Philip Le Roy






Septembre 2006

 





La première question est rituelle sur Plume Libre.
Qui est Philip Le Roy ?

Un schizophrène zen à tendance mythomaniaque. En d'autres termes, un auteur de thrillers proche de son personnage.

 

Et plus précisément, comment le démon de l'écriture s'est emparé de vous ? Et quand cette passion s'est transformée en objectif de carrière ?
L'envie puis le besoin d'écrire a germé dans un terreau fertilisé par des milliers de souvenirs de voyages aux quatre coins du monde, des milliers d'heures de création publicitaire et de milliers de films visionnés. C'est ce mélange d'expériences fortes, de maniement des mots et de boulimie d'histoires qui m'a orienté vers cette voie. Le démon de l'écriture a fini par me conduire au Diable Vauvert.

 

Andréa H. Japp nous expliquait que lorsqu'elle écrivait, l'histoire se créait au fur et à mesure de la rédaction. Avez-vous une idée précise du déroulement de l'intrigue lorsque vous commencez à écrire ou bien laissez-vous faire la plume ?
Quand je tiens le premier chapitre ainsi qu‘un axe dramatique et un axe thématique qui vaillent la peine que j'y consacre au moins deux ans de ma vie, je me documente, je rassemble des notes et définis dans les moindres détails le profil des personnages principaux. Surtout pas de plan. Alors seulement je commence à écrire. Je confronte mes personnages à la situation de départ et je les laisse se débrouiller. Certes, j'ai une vague idée de ce qui va arriver et même de la façon dont tout ça va se terminer, mais si en chemin survient un évènement imprévu qui remet tout en question, tant mieux. C'est bon pour le suspense. J'écris une première version du manuscrit qui fait en général plus de 1000 pages. Ce sont les rushes, la partie créative du travail. J'attaque ensuite la seconde version, définitive, en ne retenant que 60 à 70 % de la version 1. C'est le montage.

 

Justement, pourriez-vous nous décrire votre travail d'écriture ?  Une journée de Philip Le Roy lorsqu'il écrit ?
Je n'ai pas d'horaires fixes, ni de bureau fermé, ni de rituel particulier. Sinon je serai fonctionnaire. J'ai juste besoin d'un ordinateur portable et d'une connexion ADSL pour avoir accès à toutes les infos requises. Aucune journée ne ressemble à une autre. Il m'arrive d'écrire dans mon jardin face à la mer, dans mon bureau où l'on entre comme dans un moulin, j'écris n'importe où, n'importe quand, le jour où la nuit, avec de la musique ou du silence. La seule contrainte que je m'impose est de me lever le matin pour accompagner ma fille à l'école. Au moins je suis sûr d'être devant mon écran à neuf heures. J'ai entendu un jour Bertrand Blier dire qu'il ne se mettait pas écrire s'il n'était pas sûr de disposer de huit heures devant lui. Moi, je m'y colle dès que j'ai cinq minutes.

 

Matthieu Kassovitz dit qu'il commence toujours l'écriture d'un scénario par le titre parce que c'est ce qui lui vient en premier.
Quel est en général votre point de départ ? Quelle est la petite étincelle qui allume votre imagination ?

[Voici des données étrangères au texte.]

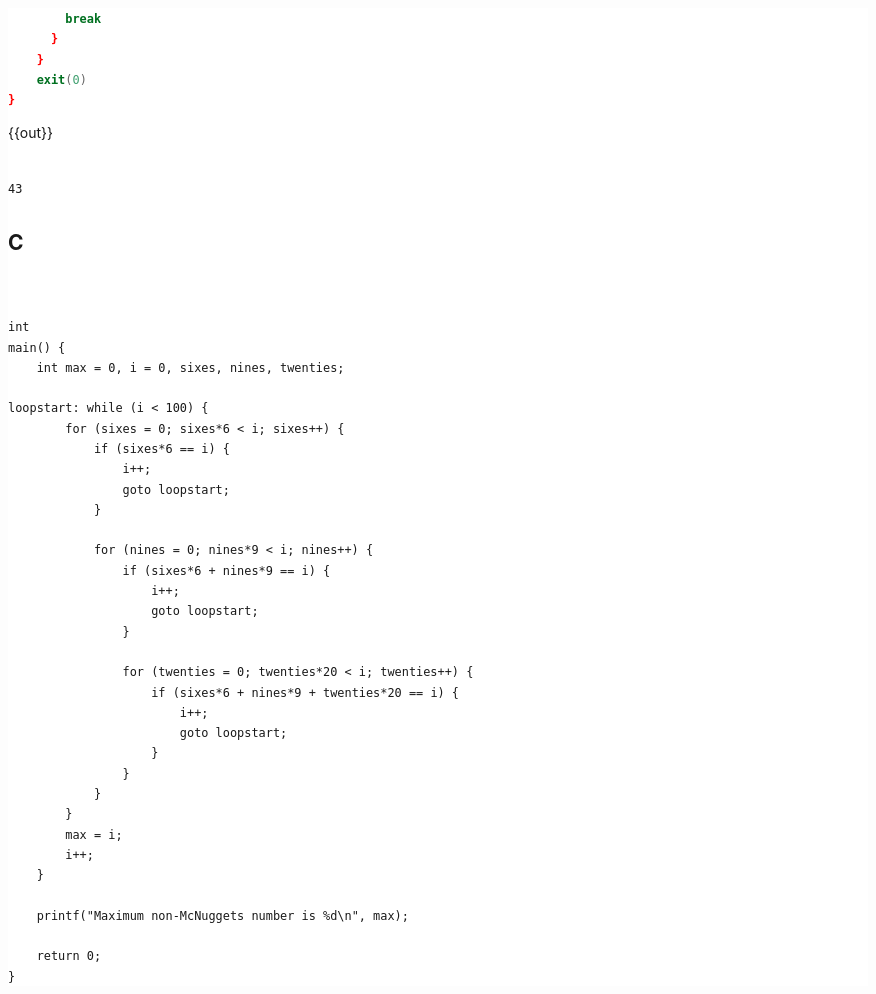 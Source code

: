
 ```AWK
        break
      }
    }
    exit(0)
}

```

{{out}}

```txt

43

```



## C



```c>#include <stdio.h


int
main() {
    int max = 0, i = 0, sixes, nines, twenties;

loopstart: while (i < 100) {
        for (sixes = 0; sixes*6 < i; sixes++) {
            if (sixes*6 == i) {
                i++;
                goto loopstart;
            }

            for (nines = 0; nines*9 < i; nines++) {
                if (sixes*6 + nines*9 == i) {
                    i++;
                    goto loopstart;
                }

                for (twenties = 0; twenties*20 < i; twenties++) {
                    if (sixes*6 + nines*9 + twenties*20 == i) {
                        i++;
                        goto loopstart;
                    }
                }
            }
        }
        max = i;
        i++;
    }

    printf("Maximum non-McNuggets number is %d\n", max);

    return 0;
}
```
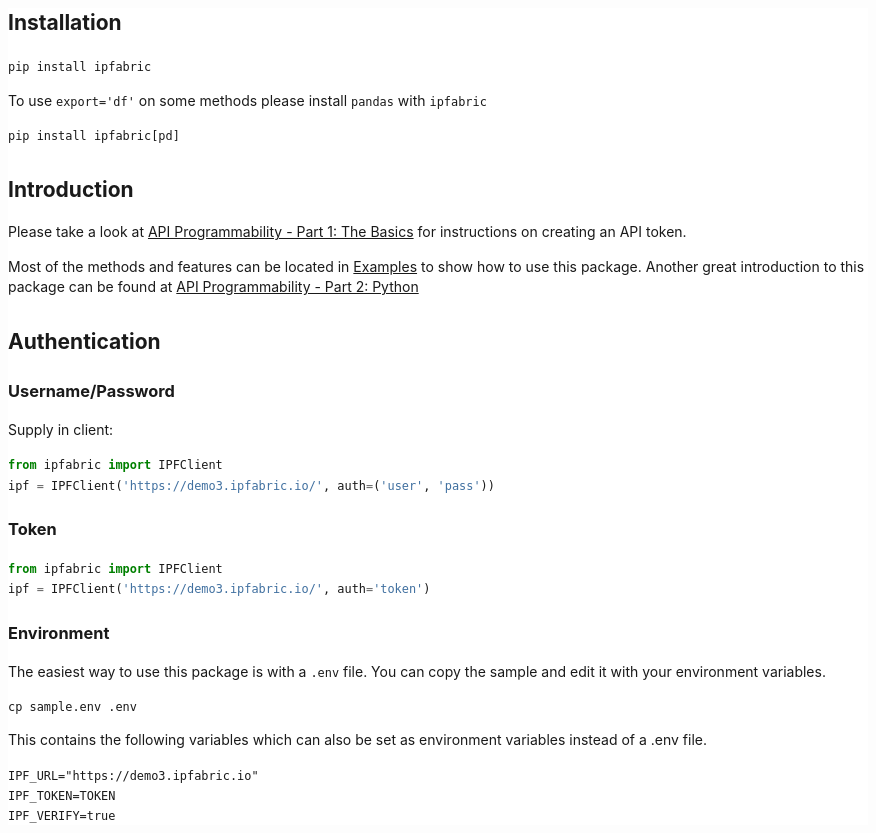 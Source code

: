 ## Installation

```
pip install ipfabric
```

To use `export='df'` on some methods please install `pandas` with `ipfabric`

```
pip install ipfabric[pd]
```

## Introduction

Please take a look at [API Programmability - Part 1: The Basics](https://ipfabric.io/blog/api-programmability-part-1/)
for instructions on creating an API token.

Most of the methods and features can be located in [Examples](examples) to show how to use this package. 
Another great introduction to this package can be found at [API Programmability - Part 2: Python](https://ipfabric.io/blog/api-programmability-python/)

## Authentication

### Username/Password

Supply in client:
```python
from ipfabric import IPFClient
ipf = IPFClient('https://demo3.ipfabric.io/', auth=('user', 'pass'))
```

### Token

```python
from ipfabric import IPFClient
ipf = IPFClient('https://demo3.ipfabric.io/', auth='token')
```

### Environment 

The easiest way to use this package is with a `.env` file.  You can copy the sample and edit it with your environment variables. 

```commandline
cp sample.env .env
```

This contains the following variables which can also be set as environment variables instead of a .env file.
```
IPF_URL="https://demo3.ipfabric.io"
IPF_TOKEN=TOKEN
IPF_VERIFY=true
```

L'étincelle c'est le « chapitre 1 », le déclencheur qui conditionne tout, qui doit faire basculer le lecteur dans mon univers, qui doit bouleverser la vie des personnages. Dans la plupart des romans que je lis, le début est raté, ennuyeux, bavard, confus. Mon expérience publicitaire m'a appris à accrocher le lecteur dès le premier mot. Le titre, lui, me vient souvent à la fin de la première version du manuscrit.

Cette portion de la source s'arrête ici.